I could use the dipstick hole with a filter OR install a separate filter in the cam covers… neither are ideal, so continuing to seek inspiration.

For reference, take a look at the following 6 cylinder install. In this install I’m assuming that the oil filler cap is also a breather

if you suck on there, besides some blowby, nothing should come out.
maybe you need to seal the dipstick! just a thought.

brakes need manifold vacuum, but the crankcase is not important to safety and does not need a past - carburettor high (low…) vacuum source.

as we all seem to agree, you need neither valve nor high draw. you also don’t need to draw air through the crankcase. the front one at the timing chain adjuster is the only one. i thought all you wanted was to install something to pull a slight vacuum on the crankcase while running.


I can tell ya what Ford did. They used a carb spacer plate under the carb with a vacuum port and length of hose attached The other end of that hose accepted the PCV valve, which was then inserted into the valve cover via grommet. The air cleaner provided the other valve cover…v8…with a filtered fresh air supply. So, you had a cycle of fresh air in, “fumed” air out, thereby flushing the crankcase fumes.

Of course, the system saw varying vacuum levels so it’s operational characteristics were variable as well. But this is were the valve comes in…it does react to these changes, your guy can explain more on this.

Now race engines often omit the fresh air supply in order to maintain a vacuum in the crankcase.

which apparently isn’t neccessary on the XK, or at least it does work well enough without…? if i was lucky enough to have a 120 i would get new seals or live with it. if anything, i’d put a hose to the air filter and use later XK parts for that. done.

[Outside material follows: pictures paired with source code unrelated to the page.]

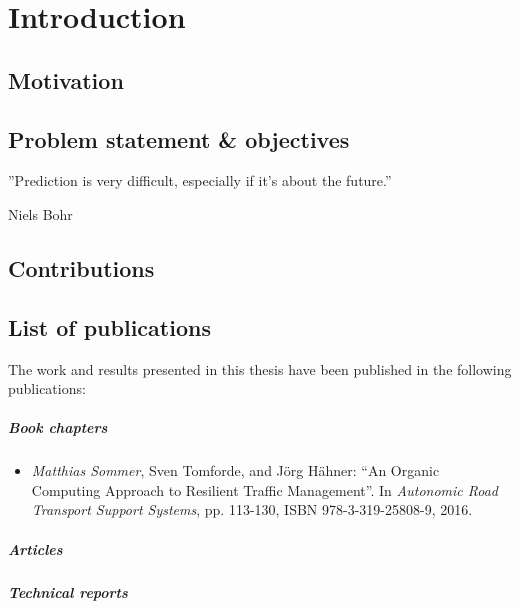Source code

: \chapter{Introduction} 
\label{sec:Introduction}

\section{Motivation}







\section{Problem statement \& objectives}

\epigraph{''Prediction is very difficult, especially if it's about the future.''}{Niels Bohr}
%




\section{Contributions}




\section{List of publications}
The work and results presented in this thesis have been published in the following publications:

\paragraph{Book chapters}
\begin{itemize}	
	\item \textit{Matthias Sommer}, Sven Tomforde, and Jörg Hähner: ``An Organic Computing Approach to Resilient Traffic Management''. In \textit{Autonomic Road Transport Support Systems}, pp. 113-130, ISBN 978-3-319-25808-9, 2016.
\end{itemize}

\paragraph{Articles}



\paragraph{Technical reports}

what makes a pcv so desirable?

what makes a pcv so desirable?

I’m basing this project off a ‘hunch’ (and having spoken to an instrument engineer who’s installed plenty of these sorts of valves curing engine leaks) - that by introducing a slight vacuum I should be able to reduce the rear crankshaft oil seal leak I have. The engine is no where near requiring a rebuild and to fit modern crankshaft seals the crank has to be removed and machined - not a small job :)))) where as installing something like this variable PCV looks relatively straightforward and not too invasive.